Она поддалась и дверь отворилась. Заглянувъ, я увидѣлъ свѣчу, стоявшую на столѣ, скамью, и кровать съ матрацемъ. Такъ-какъ въ комнатѣ были полати, то я крикнулъ:- Есть такъ кто? но никто не отозвался. Я взглянулъ на часы, былъ уже десятый часъ, я снова закричалъ, — есть такъ кто? — По прежнему не получивъ отвѣта, я вышелъ изъ дверей, не зная что дѣлать.
Вдругъ пошелъ сильный дождь. Я возвратился назадъ и всталъ въ дверяхъ, вглядываясь въ ночную темноту. Обдумавъ, что кто-нибудь вѣроятно былъ здѣсь недавно и скоро возвратится, иначе свѣча не горѣла бы, я захотѣлъ посмотрѣть, много-ли она нагорѣла. Я повернулся и взялъ въ руки свѣчу, какъ вдругъ ее кто-то задулъ и я почувствовалъ, что пойманъ въ петлю, наброшенную на меня сзади.
— Ага! — проговорилъ какой-то глухой голосъ, сопровождая свои слова проклятіями: — попался, голубчикъ!
— Что это значитъ? закричалъ я стараясь высвободиться — Кто это? Караулъ, караулъ, караулъ!
Мои руки были плотно притянуты къ бокамъ, и веревки врѣзались въ мою больную руку. Чья-то тяжелая рука и грудь поперемѣнно зажимала мой ротъ, чтобы заглушить крики; я чувствовалъ чье-то жаркое дыханіе, и, не смотря на мои усилія высвободиться, былъ накрѣпко привязанъ въ стѣнѣ. — Теперь только крикни, съ новымъ проклятіемъ проговорилъ глухой голосъ — такъ, я разомъ съ тобою покончу!

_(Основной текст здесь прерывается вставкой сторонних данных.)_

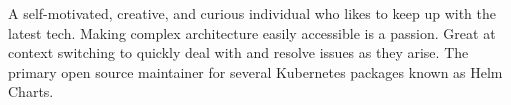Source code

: \documentclass[10pt]{developercv} %
\begin{document}
\vspace{0.5cm}


\begin{minipage}[t]{0.45\textwidth} %
	\vspace{-\baselineskip} %

	A self-motivated, creative, and curious individual who likes to keep up with the latest
	tech. Making complex architecture easily accessible is a passion. Great at context switching
	to quickly deal with and resolve issues as they arise. The primary open source maintainer
	for several Kubernetes packages known as Helm Charts.\\
\end{minipage}
\hfill  %
\begin{minipage}[t]{0.45\textwidth} %
	\vspace{-\baselineskip} %
	\begin{barchart}{5.5}
	\end{barchart}
\end{minipage}



\end{document}
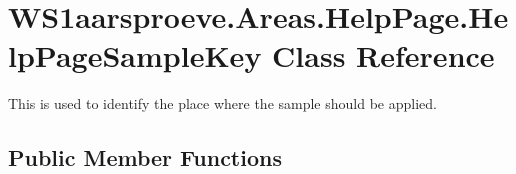 \hypertarget{class_w_s1aarsproeve_1_1_areas_1_1_help_page_1_1_help_page_sample_key}{}\section{W\+S1aarsproeve.\+Areas.\+Help\+Page.\+Help\+Page\+Sample\+Key Class Reference}
\label{class_w_s1aarsproeve_1_1_areas_1_1_help_page_1_1_help_page_sample_key}


This is used to identify the place where the sample should be applied.  


\subsection*{Public Member Functions}
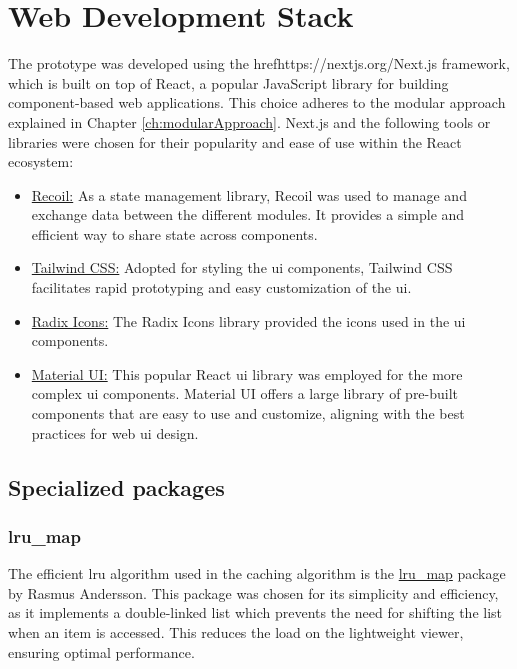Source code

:\section{Web Development Stack}
The prototype was developed using the href{https://nextjs.org/}{Next.js framework}, which is built on top of React, a popular JavaScript library for building component-based web applications. This choice adheres to the modular approach explained in Chapter \ref{ch:modularApproach}. Next.js and the following tools or libraries were chosen for their popularity and ease of use within the React ecosystem:

\begin{itemize}
    \item \href{https://recoiljs.org/}{Recoil:} As a state management library, Recoil was used to manage and exchange data between the different modules. It provides a simple and efficient way to share state across components.

    \item \href{https://tailwindcss.com/}{Tailwind CSS:} Adopted for styling the \ac{ui} components, Tailwind CSS facilitates rapid prototyping and easy customization of the \ac{ui}.

    \item \href{https://icons.radix-ui.com/}{Radix Icons:} The Radix Icons library provided the icons used in the \ac{ui} components.

    \item \href{https://mui.com/}{Material UI:} This popular React \ac{ui} library was employed for the more complex \ac{ui} components. Material UI offers a large library of pre-built components that are easy to use and customize, aligning with the best practices for web \ac{ui} design.
\end{itemize}

\subsection{Specialized packages}
\subsubsection{lru\_map}
The efficient \ac{lru} algorithm used in the caching algorithm is the \href{https://github.com/rsms/js-lru}{lru\_map} package by Rasmus Andersson. This package was chosen for its simplicity and efficiency, as it implements a double-linked list which prevents the need for shifting the list when an item is accessed. This reduces the load on the lightweight viewer, ensuring optimal performance.


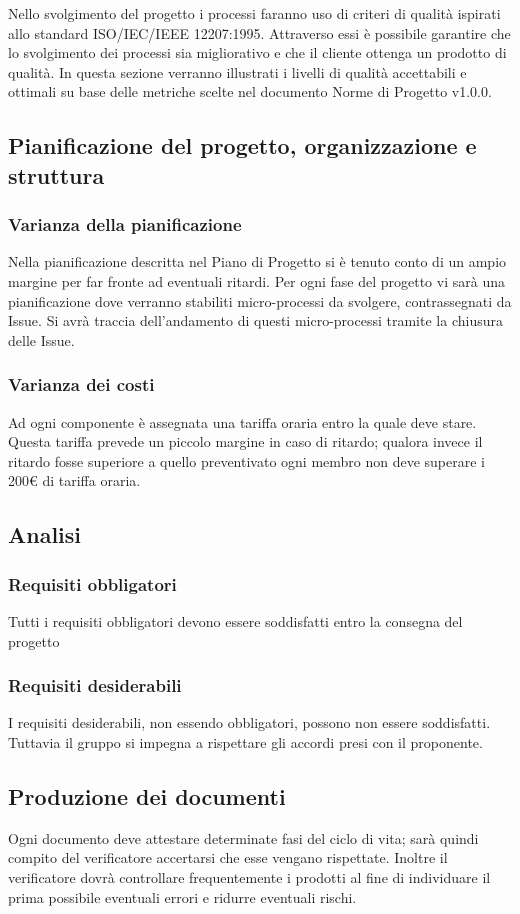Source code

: \documentclass[../piano_di_qualifica.tex]{subfiles}
\begin{document}
Nello svolgimento del progetto i processi faranno uso di criteri di qualità ispirati allo standard ISO/IEC/IEEE 12207:1995. Attraverso essi è possibile garantire che lo svolgimento dei processi sia migliorativo e che il cliente ottenga un prodotto di qualità. In questa sezione verranno illustrati i livelli di qualità accettabili e ottimali su base delle metriche scelte nel documento Norme di Progetto v1.0.0.



\subsection{Pianificazione del progetto, organizzazione e struttura}%
\label{sub:pianif_org_str}
\subsubsection{Varianza della pianificazione}
Nella pianificazione descritta nel Piano di Progetto si è tenuto conto di un ampio margine per far fronte ad eventuali ritardi. Per ogni fase del progetto vi sarà una pianificazione dove verranno stabiliti micro-processi da svolgere, contrassegnati da Issue. Si avrà traccia dell’andamento di questi micro-processi tramite la chiusura delle Issue. 

\subsubsection{Varianza dei costi}
Ad ogni componente è assegnata una tariffa oraria entro la quale deve stare. Questa tariffa prevede un piccolo margine in caso di ritardo; qualora invece il ritardo fosse superiore a quello preventivato ogni membro non deve superare i 200€ di tariffa oraria.

\subsection{Analisi}%
\label{sub:analisi_pq}
\subsubsection{Requisiti obbligatori}
Tutti i requisiti obbligatori devono essere soddisfatti entro la consegna del progetto

\subsubsection{Requisiti desiderabili}
I requisiti desiderabili, non essendo obbligatori, possono non essere soddisfatti. Tuttavia il gruppo si impegna a rispettare gli accordi presi con il proponente. 

\subsection{Produzione dei documenti}
\label{sub:prod_doc}
Ogni documento deve attestare determinate fasi del ciclo di vita; sarà quindi compito del verificatore accertarsi che esse vengano rispettate. Inoltre il verificatore dovrà controllare frequentemente i prodotti al fine di individuare il prima possibile eventuali errori e ridurre eventuali rischi. 
\end{document}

Мнѣ сдѣлалось дурно отъ боли въ больной рукѣ; я не могъ прійдти въ себя отъ изумленія; но я тотчасъ сообразилъ, какъ легко было исполнить эту угрозу, и потому пересталъ кричать, а старался хотя сколько-нибудь освободить руку и облегчить свои страданія. Но она была слишкомъ крѣпко привязана. Прежде боль можно было сравнить съ обжогомъ, теперь-же я чувствовалъ будто вся рука была въ кипяткѣ.
По совершенной темнотѣ, воцарившейся въ комнатѣ, я догадался, что онъ заперъ ставни. Пошаривъ нѣсколько времени въ потемкахъ онъ отыскалъ временъ и кусокъ стали и принялся высѣкать огонь. Напрасно напрягалъ я глаза, глядя на искры, падавшія на трутъ, который онъ тотчасъ-же принимался раздувать, держа въ рукѣ спичку; я ничего не могъ разобрать, кромѣ его губъ и конца спички, и то лишь урывками. Трутъ видно отсырѣлъ и не удивительно въ такомъ мѣстѣ, и искры тухли одна за другою.